Jan Jekielek: Kash Patel, such a pleasure to have you back on American Thought Leaders.
Kash Patel: Thanks so much, Jan, for having me back. Great to be with you.
Mr. Jekielek: Kash, in the last interview, we talked a lot about your work with HPSCI, the House Permanent Select Committee on Investigations, as it’s called. I got a lot of really great feedback from our viewers at the time and I thought we should expand a little bit on your work with the administration subsequently.
Before we do that, there is actually a Washington Post piece that recently came out by David Ignatius, where it’s alleged that you’ve been leaking classified information. I wanted to give you a chance to speak to that.
Mr. Patel: Thanks very much for having me back and allow me to speak on a number of matters. Your audience and your company are fantastic, so I’m happy to be here.
As far as the Washington Post piece from David Ignatius, I’ll say the following: I think it’s the height of hypocrisy and irony that the individual who wrote that piece is the one that intentionally and knowingly published classified information in December of 2016 to instigate the massive Russia hoax.
Fast forward five years later and he writes not an actual news story, but an op-ed in the Washington Post, where he couldn’t even get it published as actual news, that says that I “possibly” may be under investigation for leaking classified information. Anyone in the universe may “possibly” be under investigation for murder. All that allows you to do is allows the fake news media to jump on and say, “Kash Patel’s under investigation.”
If the Department of Justice thinks that’s actually true, then bring it on, because I know the truth. I’ve never leaked classified information in my life. Beyond that, I’m in discussions with my lawyer as to what to do with The Washington Post and we’ll see what he decides.

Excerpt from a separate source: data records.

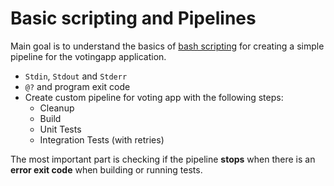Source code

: # Basic scripting and Pipelines

Main goal is to understand the basics of [bash scripting](https://devhints.io/bash) for creating a simple pipeline for the votingapp application.

- `Stdin`, `Stdout` and `Stderr`
- `@?` and program exit code
- Create custom pipeline for voting app with the following steps:
    * Cleanup
    * Build 
    * Unit Tests
    * Integration Tests (with retries)
 
The most important part is checking if the pipeline **stops** when there is an **error exit code** when building or running tests.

Mr. Jekielek: You haven’t been approached by Department of Justice officials or FBI officials or anybody up to this point?
Mr. Patel: Nothing. Zero.
Mr. Jekielek: Fascinating. Kash, while you were at the National Security Council, and this is something that actually a lot of the people that are very familiar with your work with Congressman Nunes, for example, might not know, is that you actually played a really significant role in exposing what the Chinese regime was doing to the Uyghur people in Xinjiang province. Tell me about this.
Mr. Patel: For me, you would think acts of genocide by a state, by a country, are something that all of the public would want to know, not just Democrats and Republicans. You would think that not just Democrats had the monopoly on being able to investigate and publicize it.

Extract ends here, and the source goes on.